This is probably the most deepest topic I have done on this site but I do was wandering that my thought progress was normall or had a name. And please don't do the you are normall or what is normall talk and speech you can say it but please don't be a speech or so long not that I hate them or think it's wrong it's just hard to explain oke thanks.
To begin with I have:
- A form of Autism
- Two forms of slightly trauma I guess well according to my therapist though that I haven't seen in month's because she moved away from the building I visited (don't know why anymore) and have a new therapist but I don't really like him that much he is a good man but talking to him is meh in my honest opinion.
So this do I know but is my thought progress normall because I believe:
-Human free will does not exist because we grew up in culture before we could decide it, that our free will is affected by life expierence and we cannot change it without doing something in return.
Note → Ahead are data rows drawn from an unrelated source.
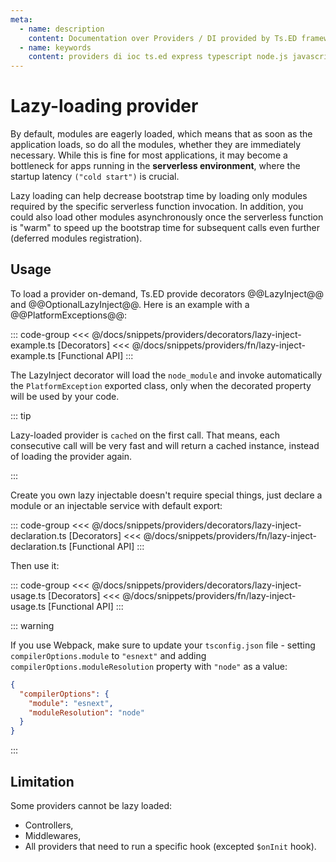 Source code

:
 ```yaml
---
meta:
  - name: description
    content: Documentation over Providers / DI provided by Ts.ED framework. Use providers to build your backend services.
  - name: keywords
    content: providers di ioc ts.ed express typescript node.js javascript decorators jsonschema class models
---
```


# Lazy-loading provider

By default, modules are eagerly loaded, which means that as soon as the application loads, so do all the modules,
whether they are immediately necessary. While this is fine for most applications, it may become a bottleneck for
apps running in the **serverless environment**, where the startup latency `("cold start")` is crucial.

Lazy loading can help decrease bootstrap time by loading only modules required by the specific serverless function
invocation. In addition, you could also load other modules asynchronously once the serverless function is "warm" to
speed up the bootstrap time for subsequent calls even further (deferred modules registration).

## Usage

To load a provider on-demand, Ts.ED provide decorators @@LazyInject@@ and @@OptionalLazyInject@@. Here is an example
with a @@PlatformExceptions@@:

::: code-group
<<< @/docs/snippets/providers/decorators/lazy-inject-example.ts [Decorators]
<<< @/docs/snippets/providers/fn/lazy-inject-example.ts [Functional API]
:::

The LazyInject decorator will load the `node_module` and invoke automatically the `PlatformException` exported class,
only when the decorated property will be used by your code.

::: tip

Lazy-loaded provider is `cached` on the first call.
That means, each consecutive call will be very fast and will return a cached instance, instead of loading the provider again.

:::

Create you own lazy injectable doesn't require special things, just declare a module or an injectable service with default export:

::: code-group
<<< @/docs/snippets/providers/decorators/lazy-inject-declaration.ts [Decorators]
<<< @/docs/snippets/providers/fn/lazy-inject-declaration.ts [Functional API]
:::

Then use it:

::: code-group
<<< @/docs/snippets/providers/decorators/lazy-inject-usage.ts [Decorators]
<<< @/docs/snippets/providers/fn/lazy-inject-usage.ts [Functional API]
:::

::: warning

If you use Webpack, make sure to update your `tsconfig.json` file - setting `compilerOptions.module` to `"esnext"` and adding `compilerOptions.moduleResolution` property with `"node"` as a value:

```json
{
  "compilerOptions": {
    "module": "esnext",
    "moduleResolution": "node"
  }
}
```

:::

## Limitation

Some providers cannot be lazy loaded:

- Controllers,
- Middlewares,
- All providers that need to run a specific hook (excepted `$onInit` hook).
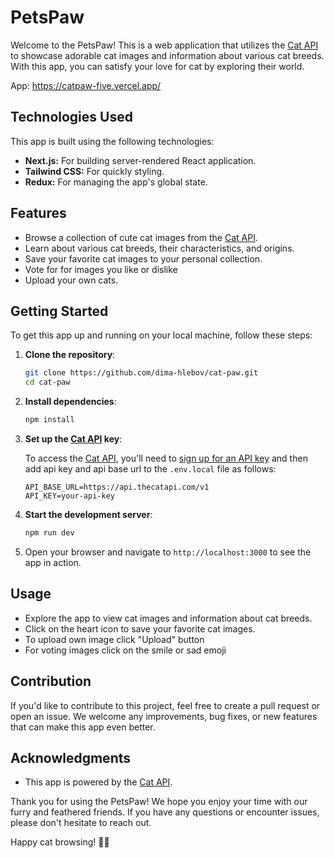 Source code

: # PetsPaw

Welcome to the PetsPaw! This is a web application that utilizes the [Cat API](https://thecatapi.com/) to showcase adorable cat images and information about various cat breeds. With this app, you can satisfy your love for cat by exploring their world.

App: https://catpaw-five.vercel.app/

## Technologies Used

This app is built using the following technologies:

- **Next.js:** For building server-rendered React application.
- **Tailwind CSS:** For quickly styling.
- **Redux:** For managing the app's global state.

## Features

- Browse a collection of cute cat images from the [Cat API](https://thecatapi.com/).
- Learn about various cat breeds, their characteristics, and origins.
- Save your favorite cat images to your personal collection.
- Vote for for images you like or dislike
- Upload your own cats.
 

## Getting Started

To get this app up and running on your local machine, follow these steps:

1. **Clone the repository**:

   ```bash
   git clone https://github.com/dima-hlebov/cat-paw.git
   cd cat-paw
   ```

2. **Install dependencies**:

   ```bash
   npm install
   ```

3. **Set up the [Cat API](https://thecatapi.com/) key**:

   To access the [Cat API](https://thecatapi.com/), you'll need to [sign up for an API key](https://thecatapi.com/) and then add api key and api base url to the `.env.local` file as follows:

   ```
   API_BASE_URL=https://api.thecatapi.com/v1
   API_KEY=your-api-key
   ```

4. **Start the development server**:

   ```bash
   npm run dev
   ```

5. Open your browser and navigate to `http://localhost:3000` to see the app in action.

## Usage

- Explore the app to view cat images and information about cat breeds.
- Click on the heart icon to save your favorite cat images.
- To upload own image click "Upload" button
- For voting images click on the smile or sad emoji

## Contribution

If you'd like to contribute to this project, feel free to create a pull request or open an issue. We welcome any improvements, bug fixes, or new features that can make this app even better.

## Acknowledgments

- This app is powered by the [Cat API](https://thecatapi.com/).

Thank you for using the PetsPaw! We hope you enjoy your time with our furry and feathered friends. If you have any questions or encounter issues, please don't hesitate to reach out.

Happy cat browsing! 🐾🐱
That we also grew up ways to believe things because we are told so... I also believe there is no freedom because humans are programmed to be social which I don't have a problem with but it's not a choice.
- I believe it's best to struggle against my natural desires.
- I have no real Worldly desires if you can call it that the only things that keep me here are my friends and some games but I could care less about anything else really.
-Human existence is unexplainable because humans at best are stupid and awfull, stresses freedom of choice like me
-I don't care really much about real life lore because (ultimate dickhead incoming) everything is the same: Someone get's bullied, there is a evil dictator walking around, there are terrorists, everyone get's born the same way (giving birth), there is discrimination and it's so firetrucking repetitive it bores me to dead and people want me to care for some reason yeah I know this is bad but eh why would I care if I hear this everyday or so life is so uninteresting to me and unoriginal.
There is probably more but eh I forgot please don't take offense or anything like that I know these things are bad.
There was a moment I thought I had existentialism but I don't know enough of that to call myself that.